Monday, January 18, 2010

The Great White Expanse

Outside my window is a great white expanse--a snowy field. The temperatures will doom this clean whiteboard slate to an dreary, dead, brownish green by week's end. The snow will melt off so gradually that from moment to moment one would hardly notice.

Ahead in my life is a great white expanse. A whiteboard of classes, lesson preparation and paper correcting. I've made it through one class already. More coops start up this week, and in February the last one I work with begins. My life will hum along, full and somewhat hectic. But at last one day I will look up and the dreary, dead green of late winter will have arrived and spring will be around the corner.

At the moment it hardly seems possible. But the melting snow promises me it will be so.

Wednesday, January 13, 2010

Procrastination part three

Two days into grinding it out and there's still more to get done. My brain is feeling like over-cooked cauliflower and my rear-end, perfectly molded into the swivel chair, now feels a part of the furniture. I long to move around, to escape, to fly away--but there is enough discipline left to remind me that I did that first, and now I must earn it. When one goes on vacation, one must still pay the bills for it when once back at home again.

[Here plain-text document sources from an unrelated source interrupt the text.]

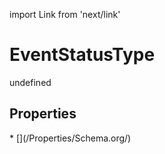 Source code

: import Link from 'next/link'
# EventStatusType

undefined

## Properties

<Grid>
* [](/Properties/Schema.org/)

</Grid>

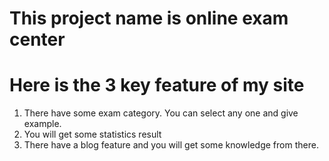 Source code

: # This project name is online exam center

#

# Here is the 3 key feature of my site

1. There have some exam category. You can select any one and give example.
2. You will get some statistics result
3. There have a blog feature and you will get some knowledge from there.
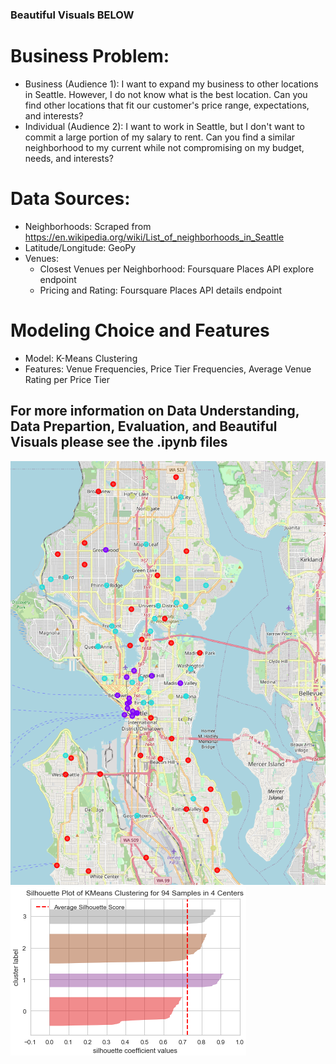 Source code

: ### Beautiful Visuals BELOW

# Business Problem:
* Business (Audience 1): I want to expand my business to other locations in Seattle. However, I do not know what is the best location. Can you find other locations that fit our customer's price range, expectations, and interests?
* Individual (Audience 2): I want to work in Seattle, but I don't want to commit a large portion of my salary to rent. Can you find a similar neighborhood to my current while not compromising on my budget, needs, and interests?

# Data Sources:
* Neighborhoods: Scraped from https://en.wikipedia.org/wiki/List_of_neighborhoods_in_Seattle
* Latitude/Longitude: GeoPy
* Venues:
  * Closest Venues per Neighborhood: Foursquare Places API explore endpoint
  * Pricing and Rating: Foursquare Places API details endpoint
 
 # Modeling Choice and Features
 * Model: K-Means Clustering
 * Features: Venue Frequencies, Price Tier Frequencies, Average Venue Rating per Price Tier
 
 ## For more information on Data Understanding, Data Prepartion, Evaluation, and Beautiful Visuals please see the .ipynb files
![alt text](https://github.com/JoeBattafarano/Battle-of-the-Neighborhoods/blob/master/Map-of-Seattle.PNG)
![alt text](https://github.com/JoeBattafarano/Battle-of-the-Neighborhoods/blob/master/4-Cluster-Silhouette-Plot.PNG)

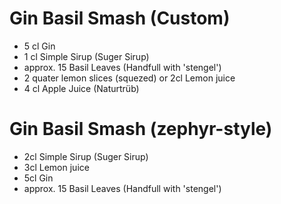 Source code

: # Gin Basil Smash (Custom)

- 5 cl Gin
- 1 cl Simple Sirup (Suger Sirup)
- approx. 15 Basil Leaves (Handfull with 'stengel')
- 2 quater lemon slices (squezed) or 2cl Lemon juice
- 4 cl Apple Juice (Naturtrüb)

# Gin Basil Smash (zephyr-style)

- 2cl Simple Sirup (Suger Sirup)
- 3cl Lemon juice
- 5cl Gin 
- approx. 15 Basil Leaves (Handfull with 'stengel')

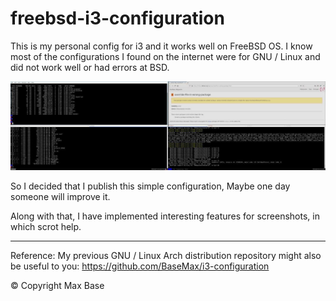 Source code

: # freebsd-i3-configuration

This is my personal config for i3 and it works well on FreeBSD OS.
I know most of the configurations I found on the internet were for GNU / Linux and did not work well or had errors at BSD.

![freebsd i3 config file](demo.jpg)

So I decided that I publish this simple configuration, Maybe one day someone will improve it.

Along with that, I have implemented interesting features for screenshots, in which scrot help.

--------------------

Reference: My previous GNU / Linux Arch distribution repository might also be useful to you:
https://github.com/BaseMax/i3-configuration

© Copyright Max Base
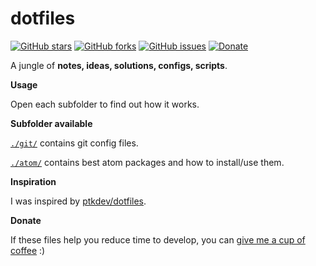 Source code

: # dotfiles

[![GitHub stars](https://img.shields.io/github/stars/derogab/dotfiles.svg)](https://github.com/derogab/dotfiles/stargazers)
[![GitHub forks](https://img.shields.io/github/forks/derogab/dotfiles.svg)](https://github.com/derogab/dotfiles/network)
[![GitHub issues](https://img.shields.io/github/issues/derogab/dotfiles.svg)](https://github.com/derogab/dotfiles/issues)
[![Donate](https://img.shields.io/badge/donate-paypal-blue.svg)](https://paypal.me/derogab)

A jungle of **notes, ideas, solutions, configs, scripts**.

**Usage**

Open each subfolder to find out how it works.

**Subfolder available**

[`./git/`](git/) contains git config files.

[`./atom/`](atom/) contains best atom packages and how to install/use them.

**Inspiration**

I was inspired by [ptkdev/dotfiles](https://www.github.com/ptkdev/dotfiles).

**Donate**

If these files help you reduce time to develop, you can [give me a cup of coffee](https://www.paypal.me/derogab) :) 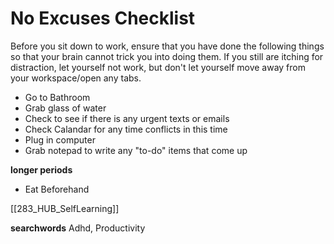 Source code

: # No Excuses Checklist

Before you sit down to work, ensure that you have done the following things so that your brain cannot trick you into doing them. If you still are itching for distraction, let yourself not work, but don't let yourself move away from your workspace/open any tabs.

* Go to Bathroom
* Grab glass of water 
* Check to see if there is any urgent texts or emails 
* Check Calandar for any time conflicts in this time 
* Plug in computer 
* Grab notepad to write any "to-do" items that come up 


**longer periods**
* Eat Beforehand 

[[283_HUB_SelfLearning]]



**searchwords**
Adhd, Productivity
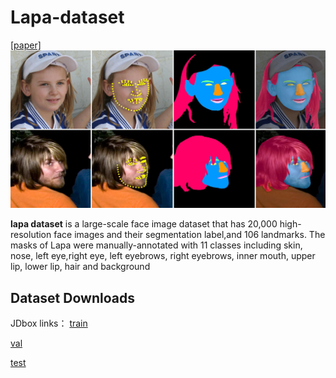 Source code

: # Lapa-dataset
[[paper]](https://arxiv.org/abs/1907.11922)
![ ](./pics/main.png)

**lapa dataset** is a large-scale face image dataset that has 20,000 high-resolution face images and their segmentation label,and 106 landmarks. 
The masks of Lapa were manually-annotated with  11 classes including  skin, nose, left eye,right eye, left eyebrows, right eyebrows, inner mouth, upper lip, lower lip, hair and background
## Dataset Downloads
JDbox links：
[train](http://box.jd.com/sharedInfo/60EC4BD2CD7A4466)

[val](http://box.jd.com/sharedInfo/42783B3F65757721)

[test](http://box.jd.com/sharedInfo/BD6A0973B7814A29)
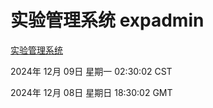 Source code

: # 实验管理系统 expadmin
[实验管理系统](http://219.139.197.121:56808/expadmin-782313d2-e1b1-4ea7-932e-3a55e6a1a4d0/)

2024年 12月 09日 星期一 02:30:02 CST

2024年 12月 08日 星期日 18:30:02 GMT
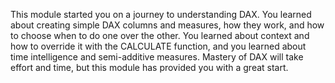 This module started you on a journey to understanding DAX. You learned about creating simple DAX columns and measures, how they work, and how to choose when to do one over the other. You learned about context and how to override it with the CALCULATE function, and you learned about time intelligence and semi-additive measures. Mastery of DAX will take effort and time, but this module has provided you with a great start.
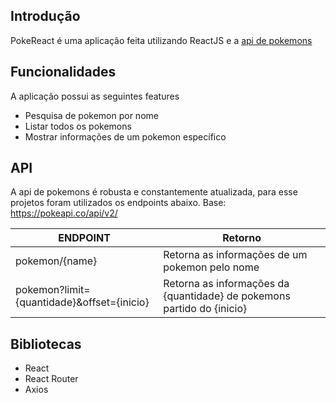 ## Introdução

PokeReact é uma aplicação feita utilizando ReactJS e a [api de pokemons](https://pokeapi.co/)

## Funcionalidades

A aplicação possui as seguintes features

-   Pesquisa de pokemon por nome
-   Listar todos os pokemons
-   Mostrar informações de um pokemon específico 

## API

A api de pokemons é robusta e constantemente atualizada, para esse projetos foram utilizados os endpoints abaixo.
Base: https://pokeapi.co/api/v2/

| ENDPOINT                                   | Retorno                                                                |
| ------------------------------------------ | ---------------------------------------------------------------------- |
| pokemon/{name}                             | Retorna as informações de um pokemon pelo nome                         |
| pokemon?limit={quantidade}&offset={inicio} | Retorna as informações da {quantidade} de pokemons partido do {inicio} |

## Bibliotecas

-   React
-   React Router
-   Axios
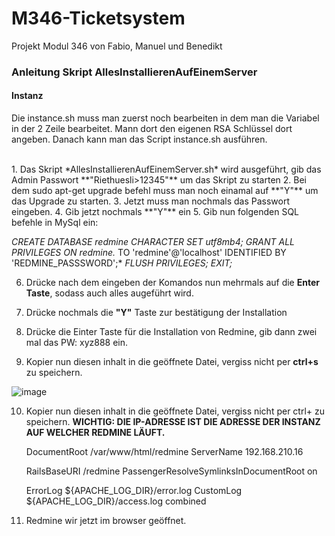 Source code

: # M346-Ticketsystem
Projekt Modul 346 von Fabio, Manuel und Benedikt

### Anleitung Skript AllesInstallierenAufEinemServer
#### Instanz 
Die instance.sh muss man zuerst noch bearbeiten in dem man die Variabel in der 2 Zeile bearbeitet. Mann dort den eigenen RSA Schlüssel dort angeben.
Danach kann man das Script instance.sh ausführen.


<br>
1. Das Skript *AllesInstallierenAufEinemServer.sh* wird ausgeführt, gib das Admin Passwort **"Riethuesli>12345"** um das Skript zu starten
2. Bei dem sudo apt-get upgrade befehl muss man noch einamal auf **"Y"** um das Upgrade zu starten.
3. Jetzt muss man nochmals das Passwort eingeben.
4. Gib jetzt nochmals **"Y"** ein
5. Gib nun folgenden SQL befehle in MySql ein:

   *CREATE DATABASE redmine CHARACTER SET utf8mb4;*
   *GRANT ALL PRIVILEGES ON redmine.* TO 'redmine'@'localhost' IDENTIFIED BY 'REDMINE_PASSSWORD';*
   *FLUSH PRIVILEGES;*
   *EXIT;*
   
6. Drücke nach dem eingeben der Komandos nun mehrmals auf die **Enter Taste**, sodass auch alles augeführt wird.

7. Drücke nochmals die **"Y"** Taste zur bestätigung der Installation
8. Drücke die Einter Taste für die Installation von Redmine, gib dann zwei mal das PW: xyz888 ein.
9. Kopier nun diesen inhalt in die geöffnete Datei, vergiss nicht per **ctrl+s** zu speichern.

  ![image](https://user-images.githubusercontent.com/73245336/209410546-8fe0fff1-ad48-4d8b-b6ff-bd1b4ac42334.png)


10. Kopier nun diesen inhalt in die geöffnete Datei, vergiss nicht per ctrl+ zu speichern. **WICHTIG: DIE IP-ADRESSE IST DIE ADRESSE DER INSTANZ AUF WELCHER REDMINE LÄUFT.**

    DocumentRoot /var/www/html/redmine
    ServerName 192.168.210.16

    RailsBaseURI /redmine
    PassengerResolveSymlinksInDocumentRoot on

    ErrorLog ${APACHE_LOG_DIR}/error.log
    CustomLog ${APACHE_LOG_DIR}/access.log combined

11. Redmine wir jetzt im browser geöffnet.

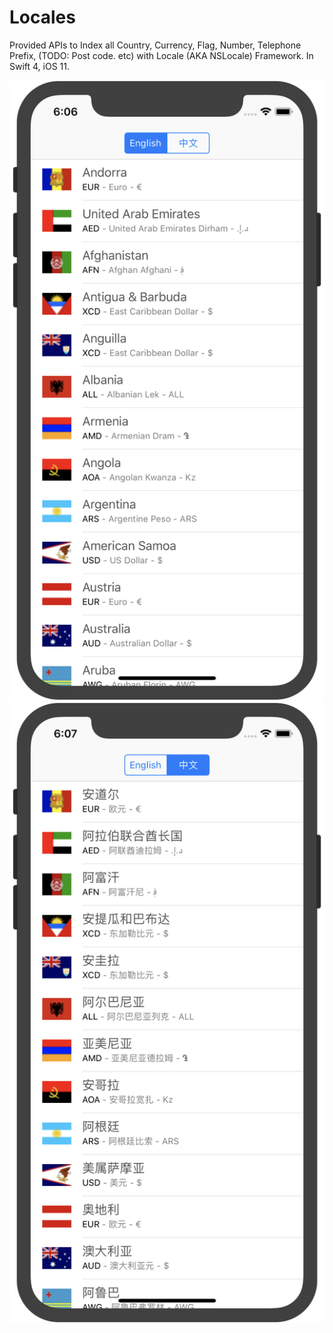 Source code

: # Locales
Provided APIs to Index all Country, Currency, Flag, Number, Telephone Prefix, (TODO: Post code. etc) with Locale (AKA NSLocale) Framework. In Swift 4, iOS 11.

![preview in eng](preview1.png)
![preview in chn](preview2.png)
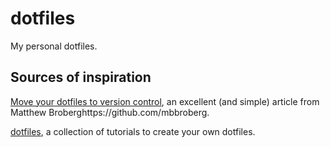 # dotfiles
My personal dotfiles.

## Sources of inspiration
[Move your dotfiles to version control](https://opensource.com/article/19/3/move-your-dotfiles-version-control), an excellent (and simple) article from Matthew Broberghttps://github.com/mbbroberg.

[dotfiles](https://dotfiles.github.io/tutorials/), a collection of tutorials to create your own dotfiles.

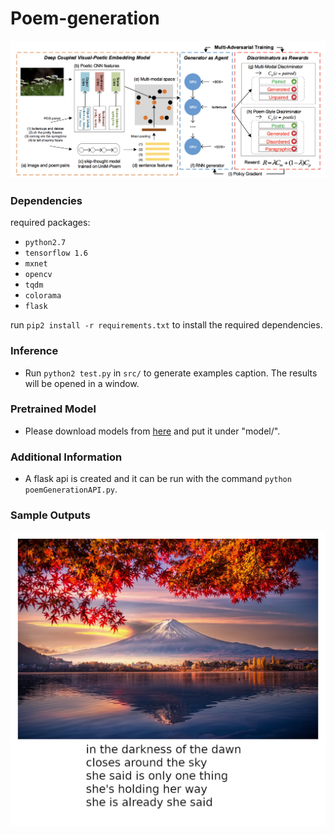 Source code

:# Poem-generation

<img src="readme_files/framework.png"/>

### Dependencies

required packages: 

- `python2.7`
- `tensorflow 1.6`
- `mxnet`
- `opencv`
- `tqdm`
- `colorama`
- `flask`

run `pip2 install -r requirements.txt` to install the required dependencies.


### Inference
- Run `python2 test.py` in `src/` to generate examples caption. The results will be opened in a window.

### Pretrained Model
- Please download models from [here](https://1drv.ms/u/s!AkLgJBAHL_VFgSyyfpeGyGFZux56) and put it under "model/".

### Additional Information

- A flask api is created and it can be run with the command `python poemGenerationAPI.py`.

### Sample Outputs

<img src="readme_files/sample_output.jpg"/>
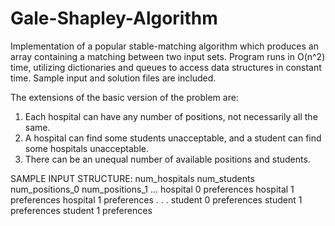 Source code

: # Gale-Shapley-Algorithm
Implementation of a popular stable-matching algorithm which produces an array containing a matching between two input sets. Program runs in O(n^2) time, utilizing dictionaries and queues to access data structures in constant time. Sample input and solution files are included.   

The extensions of the
basic version of the problem are:
1. Each hospital can have any number of positions, not necessarily all the same.
2. A hospital can find some students unacceptable, and a student can find some
hospitals unacceptable.
3. There can be an unequal number of available positions and students.


SAMPLE INPUT STRUCTURE:
num_hospitals num_students
num_positions_0 num_positions_1 ...
hospital 0 preferences
hospital 1 preferences
hospital 1 preferences
.
.
.
student 0 preferences
student 1 preferences
student 1 preferences

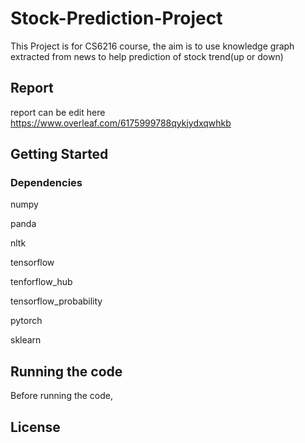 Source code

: # Stock-Prediction-Project

This Project is for CS6216 course, the aim is to use knowledge graph extracted from news to help prediction of stock trend(up or down)

## Report
report can be edit here https://www.overleaf.com/6175999788qykjydxqwhkb

## Getting Started

### Dependencies

numpy

panda

nltk

tensorflow

tenforflow_hub

tensorflow_probability 

pytorch

sklearn

## Running the code

Before running the code, 

## License
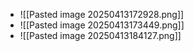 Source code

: - ![[Pasted image 20250413172928.png]]
- ![[Pasted image 20250413173449.png]]
- ![[Pasted image 20250413184127.png]]
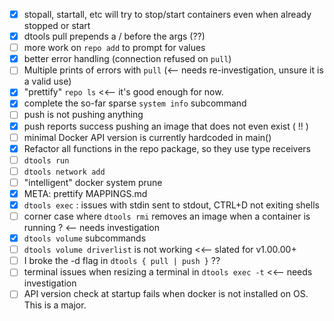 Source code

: - [x] stopall, startall, etc will try to stop/start containers even when already stopped or start<br> 
- [x] dtools pull prepends a / before the args (??)
- [ ] more work on `repo add` to prompt for values
- [x] better error handling (connection refused on `pull`)
- [ ] Multiple prints of errors with `pull` (<-- needs re-investigation, unsure it is a valid use)
- [x] "prettify" `repo ls` <<-- it's good enough for now.
- [x] complete the so-far sparse `system info` subcommand
- [ ] push is not pushing anything
- [x] push reports success pushing an image that does not even exist ( !! )
- [ ] minimal Docker API version is currently hardcoded in main() 
- [x] Refactor all functions in the repo package, so they use type receivers
- [ ] `dtools run`
- [ ] `dtools network add`
- [ ] "intelligent" docker system prune
- [x] META: prettify MAPPINGS.md
- [x] `dtools exec` : issues with stdin sent to stdout, CTRL+D not exiting shells
- [ ] corner case where `dtools rmi` removes an image when a container is running ? <-- needs investigation
- [x] `dtools volume` subcommands
- [ ] `dtools volume driverlist` is not working <<-- slated for v1.00.00+
- [ ] I broke the -d flag in `dtools { pull | push }` ??
- [ ] terminal issues when resizing a terminal in `dtools exec -t` <<-- needs investigation
- [ ] API version check at startup fails when docker is not installed on OS. This is a major.

<br><br><br>
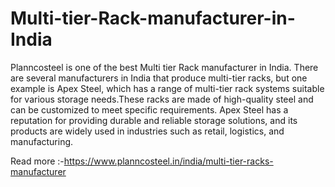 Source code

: # Multi-tier-Rack-manufacturer-in-India
Planncosteel is one of the best Multi tier Rack manufacturer in India. There are several manufacturers in India that produce multi-tier racks, but one example is Apex Steel, which has a range of multi-tier rack systems suitable for various storage needs.These racks are made of high-quality steel and can be customized to meet specific requirements. Apex Steel has a reputation for providing durable and reliable storage solutions, and its products are widely used in industries such as retail, logistics, and manufacturing.

Read more :-https://www.planncosteel.in/india/multi-tier-racks-manufacturer
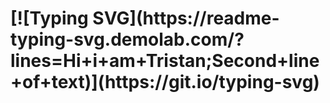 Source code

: <h1>
  [![Typing SVG](https://readme-typing-svg.demolab.com/?lines=Hi+i+am+Tristan;Second+line+of+text)](https://git.io/typing-svg)
</h1>


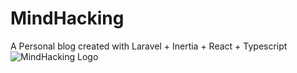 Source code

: # MindHacking

A Personal blog created with Laravel + Inertia + React + Typescript
![MindHacking Logo]("/images/screenshots/MindHackingLogo.jpg")
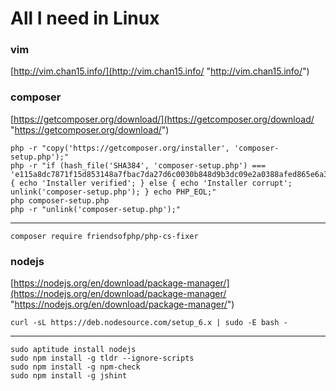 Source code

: # All I need in Linux

### vim

[http://vim.chan15.info/](http://vim.chan15.info/ "http://vim.chan15.info/")

### composer

[https://getcomposer.org/download/](https://getcomposer.org/download/ "https://getcomposer.org/download/")

    php -r "copy('https://getcomposer.org/installer', 'composer-setup.php');"
    php -r "if (hash_file('SHA384', 'composer-setup.php') === 'e115a8dc7871f15d853148a7fbac7da27d6c0030b848d9b3dc09e2a0388afed865e6a3d6b3c0fad45c48e2b5fc1196ae') { echo 'Installer verified'; } else { echo 'Installer corrupt'; unlink('composer-setup.php'); } echo PHP_EOL;"
    php composer-setup.php
    php -r "unlink('composer-setup.php');"

---

	composer require friendsofphp/php-cs-fixer

### nodejs

[https://nodejs.org/en/download/package-manager/](https://nodejs.org/en/download/package-manager/ "https://nodejs.org/en/download/package-manager/")

    curl -sL https://deb.nodesource.com/setup_6.x | sudo -E bash -

---

	sudo aptitude install nodejs
	sudo npm install -g tldr --ignore-scripts
	sudo npm install -g npm-check
	sudo npm install -g jshint
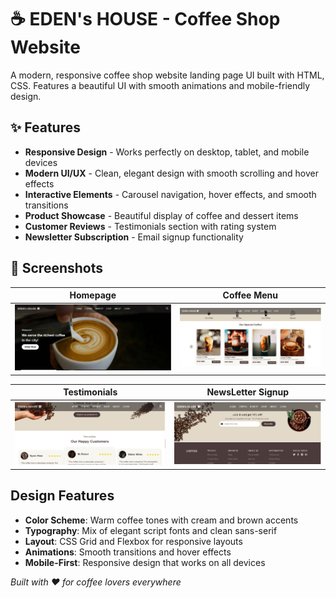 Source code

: # ☕ EDEN's HOUSE - Coffee Shop Website

A modern, responsive coffee shop website landing page UI built with HTML, CSS. Features a beautiful UI with smooth animations and mobile-friendly design.

## ✨ Features

- **Responsive Design** - Works perfectly on desktop, tablet, and mobile devices
- **Modern UI/UX** - Clean, elegant design with smooth scrolling and hover effects
- **Interactive Elements** - Carousel navigation, hover effects, and smooth transitions
- **Product Showcase** - Beautiful display of coffee and dessert items
- **Customer Reviews** - Testimonials section with rating system
- **Newsletter Subscription** - Email signup functionality

## 📱 Screenshots

| Homepage                     | Coffee Menu                        |
| ---------------------------- | ---------------------------------- |
| ![Homepage](images/home.png) | ![Coffee Menu](images/special.png) |

| Testimonials                         | NewsLetter Signup                       |
| ------------------------------------ | --------------------------------------- |
| ![Testimonials](images/feedback.png) | ![NewsLetter Signup](images/footer.png) |

## Design Features

- **Color Scheme**: Warm coffee tones with cream and brown accents
- **Typography**: Mix of elegant script fonts and clean sans-serif
- **Layout**: CSS Grid and Flexbox for responsive layouts
- **Animations**: Smooth transitions and hover effects
- **Mobile-First**: Responsive design that works on all devices

_Built with ❤️ for coffee lovers everywhere_
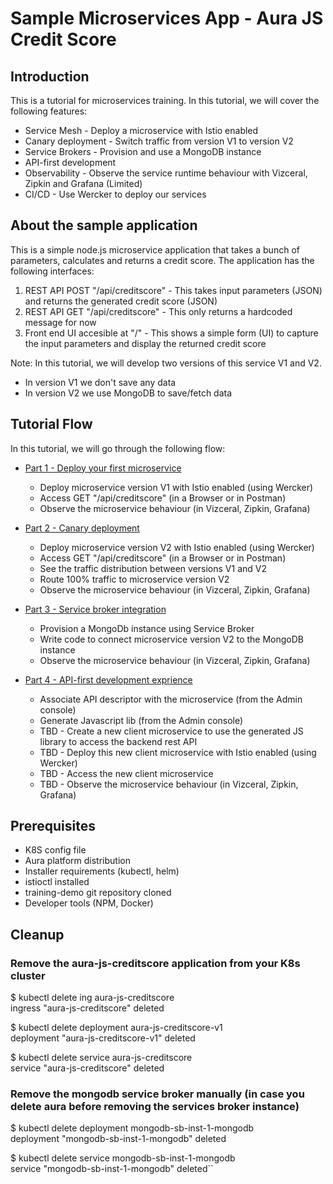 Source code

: # Sample Microservices App - Aura JS Credit Score

## Introduction

This is a tutorial for microservices training. In this tutorial, we will cover the following features:

* Service Mesh - Deploy a microservice with Istio enabled
* Canary deployment - Switch traffic from version V1 to version V2
* Service Brokers - Provision and use a MongoDB instance
* API-first development
* Observability - Observe the service runtime behaviour with Vizceral, Zipkin and Grafana (Limited)
* CI/CD - Use Wercker to deploy our services


## About the sample application
 
This is a simple node.js microservice application that takes a bunch of parameters, calculates and returns a credit score. The application has the following interfaces:

1. REST API POST "/api/creditscore" - This takes input parameters (JSON) and returns the generated credit score (JSON)
2. REST API GET "/api/creditscore" - This only returns a hardcoded message for now
3. Front end UI accesible at "/" - This shows a simple form (UI) to capture the input parameters and display the returned credit score

Note: In this tutorial, we will develop two versions of this service V1 and V2. 
* In version V1 we don't save any data
* In version V2 we use MongoDB to save/fetch data
 

## Tutorial Flow

In this tutorial, we will go through the following flow:

* [Part 1 - Deploy your first microservice](deploy_microservice.md)
  * Deploy microservice version V1 with Istio enabled (using Wercker)
  * Access GET "/api/creditscore" (in a Browser or in Postman)
  * Observe the microservice behaviour (in Vizceral, Zipkin, Grafana)

* [Part 2 - Canary deployment](canary_deploy.md)
  * Deploy microservice version V2 with Istio enabled (using Wercker)
  * Access GET "/api/creditscore" (in a Browser or in Postman)
  * See the traffic distribution between versions V1 and V2
  * Route 100% traffic to microservice version V2
  * Observe the microservice behaviour (in Vizceral, Zipkin, Grafana)

* [Part 3 - Service broker integration](service_broker.md)
  * Provision a MongoDb instance using Service Broker
  * Write code to connect microservice version V2 to the MongoDB instance
  * Observe the microservice behaviour (in Vizceral, Zipkin, Grafana)

* [Part 4 - API-first development exprience](api_first.md)
  * Associate API descriptor with the microservice (from the Admin console)
  * Generate Javascript lib (from the Admin console)
  * TBD - Create a new client microservice to use the generated JS library to access the backend rest API
  * TBD - Deploy this new client microservice with Istio enabled (using Wercker)
  * TBD - Access the new client microservice
  * TBD - Observe the microservice behaviour (in Vizceral, Zipkin, Grafana)


## Prerequisites

- K8S config file
- Aura platform distribution
- Installer requirements (kubectl, helm)
- istioctl installed
- training-demo git repository cloned
- Developer tools (NPM, Docker)

## Cleanup 

### Remove the aura-js-creditscore application from your K8s cluster

$ kubectl delete ing aura-js-creditscore  
ingress "aura-js-creditscore" deleted

$ kubectl delete deployment aura-js-creditscore-v1  
deployment "aura-js-creditscore-v1" deleted

$ kubectl delete service aura-js-creditscore  
service "aura-js-creditscore" deleted

### Remove the mongodb service broker manually (in case you delete aura before removing the services broker instance)

$ kubectl delete deployment mongodb-sb-inst-1-mongodb  
deployment "mongodb-sb-inst-1-mongodb" deleted

$ kubectl delete service mongodb-sb-inst-1-mongodb  
service "mongodb-sb-inst-1-mongodb" deleted``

I long to make my lesson plans adventurous, eye-popping and a joy. If some plans are more drudge than elation, I feel a sense of failure. As the sand slips through the hourglass, so escapes the opportunity to dig deeper, search more thoroughly, to hack more vigorously through the jungle of possibilities. Every explorer has their near misses. If we had only swung a little more to the east, then the secret burial grounds of the African elephant and all the riches of ivory would have been ours. But instead we turned back--the call of the peanut butter and jelly sandwiches of life was too strong. The glory will be for another time, and the PB & J will have to do.

Tuesday, January 12, 2010

Procrastination part two

Today I am in the purely perspiration state of things. Not much time left. Now I really have to just dig and sweat and grind out some work. At this point, it will just be ugly. When inspiration doesn't come, and time is running low, you just have to make due with some less-than-stellar ideas and a dim bulb instead of brilliance.

Thursday, January 7, 2010

Procrastination, Inspiration and Perspiration

Sometimes you just can't make something happen until it's ready to happen. It would be easy to say that true procrastination is this. That would be laziness. I'm willing to suggest that sometimes it is not procrastination, but a prolonged pondering of what to do. Those of you who have read The War of Art will probably get all over my case about this. Sorry. I have just experienced sometimes that I can put off and put off because I'm stumped. Then finally the idea comes, the inspiration. At last I'm ready for the perspiration in getting it all together.

Tuesday, January 5, 2010

Examining My White Christmas

I recently read a book that was entirely about snow crystals, more familiarly known as snowflakes. It was fascinating, and made me realize this common fluffy stuff is way overlooked--literally. Do yourself a favor. Get a magnifying glass and step outside someday with it and a piece of dark paper to catch the crystals on. Look at them closely. The big fluffy ones are merely clusters of smaller stars. Individual stars are amazing. Be patient. Many are broken. They melt quickly. If you don't gasp at the beauty, or even wonder at their symmetry, you have my deepest sympathies.